The sports of Africa are excellent as remedies against attacks of ennui. Should any gentleman feel that he has finished everything in Europe, and is disposed for sport and excitement, let him at once give, up white kids and patents, and take to skin shoes and leather breeches; lay out a couple of hundreds in rifles, saddles, and powder, and start for the wilds of South Africa. Thirty days to Australia is now talked about, therefore twenty to the Cape ought to be work easy enough. That man must be composed of strange stuff who does not find a new pleasure in stalking through tropical forests, well stocked with elephants and other large game; or in riding over plains sprinkled with thousands of magnificent antelopes; in dodging the charge of an angry rhinoceros; or escaping the rush of a troop of elephants.

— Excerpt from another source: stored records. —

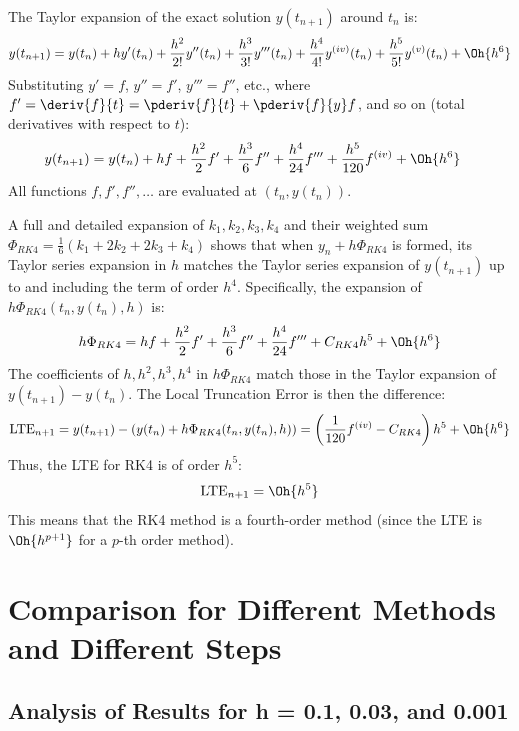 \documentclass{article}
\begin{document}
The Taylor expansion of the exact solution $y(t_{n+1})$ around $t_n$ is:
$$ y(t_{n+1}) = y(t_n) + h y'(t_n) + \frac{h^2}{2!} y''(t_n) + \frac{h^3}{3!} y'''(t_n) + \frac{h^4}{4!} y^{(iv)}(t_n) + \frac{h^5}{5!} y^{(v)}(t_n) + \Oh{h^6} $$
Substituting $y' = f$, $y'' = f'$, $y''' = f''$, etc., where $f' = \deriv{f}{t} = \pderiv{f}{t} + \pderiv{f}{y} f$, and so on (total derivatives with respect to $t$):
\begin{align*}
y(t_{n+1}) = y(t_n) + hf &+ \frac{h^2}{2}f' + \frac{h^3}{6}f'' + \frac{h^4}{24}f''' + \frac{h^5}{120}f^{(iv)} + \Oh{h^6} \label{eq:taylor_exact}
\end{align*}
All functions $f, f', f'', \dots$ are evaluated at $(t_n, y(t_n))$.


A full and detailed expansion of $k_1, k_2, k_3, k_4$ and their weighted sum $\Phi_{RK4} = \frac{1}{6}(k_1 + 2k_2 + 2k_3 + k_4)$ shows that when $y_n + h\Phi_{RK4}$ is formed, its Taylor series expansion in $h$ matches the Taylor series expansion of $y(t_{n+1})$ up to and including the term of order $h^4$.
Specifically, the expansion of $h\Phi_{RK4}(t_n, y(t_n), h)$ is:
$$ h\Phi_{RK4} = hf + \frac{h^2}{2}f' + \frac{h^3}{6}f'' + \frac{h^4}{24}f''' + C_{RK4}h^5 + \Oh{h^6} $$
The coefficients of $h, h^2, h^3, h^4$ in $h\Phi_{RK4}$ match those in the Taylor expansion of $y(t_{n+1}) - y(t_n)$.
The Local Truncation Error is then the difference:
$$ \text{LTE}_{n+1} = y(t_{n+1}) - (y(t_n) + h\Phi_{RK4}(t_n, y(t_n), h)) = \left(\frac{1}{120}f^{(iv)} - C_{RK4}\right)h^5 + \Oh{h^6} $$
Thus, the LTE for RK4 is of order $h^5$:
$$ \text{LTE}_{n+1} = \Oh{h^5} $$
This means that the RK4 method is a fourth-order method (since the LTE is $\Oh{h^{p+1}}$ for a $p$-th order method).








\section{Comparison for Different Methods and Different Steps}

\subsection{Analysis of Results for h = 0.1, 0.03, and 0.001}
\end{document}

There will be the excitement of midnight hazard, for ivory is plentiful in Africa, although only in the rough at present, while lions’ teeth may be looked upon as the “bones,” and are nearly as fatal. And if the traveller is not wide awake, the lion will carry off the stakes to a certainty.

A man who has passed through an African shooting campaign, will find that his health is improved; that he is better able to help himself, has a greater trust in his natural gifts, and that trifles cease to annoy him. He will return to England without having lost much of his taste for his native sports. He will enter fully into a five-and-thirty minutes’ run across a country at a pace that weeds the mob, or will take his quiet station near the rippling trout-stream, with just the same gusto as before his South-African tour.

My parting advice to all sportsmen is—“Try a shooting trip for a year in the bush, and on the plains of South Africa, the true fairy-land of sport.”


Appendix.

The Kaffir words given below may be useful to enable some visitor to South Africa to make known to the Kaffirs a few of his wants.

I will not vouch for the correctness of the grammar of which I have made use, but the Kaffirs will understand what may be required from even these sentences.

Each word ought to be pronounced as it is written, the last syllable but one being always rested on longer than the others. The a, e, and i, are pronounced as in French. The plural is in general formed by prefixing ama, and dropping in some cases the first syllable; as, indoda, a man; amadoda, men; ihashi, a horse; amahaski, horses. The numerals are more easily explained by holding up the fingers,—shumi being ten; amashumi, tens. Thirty would be explained as tens, three, amashumi m’tatu, or by opening and shutting the hands three times.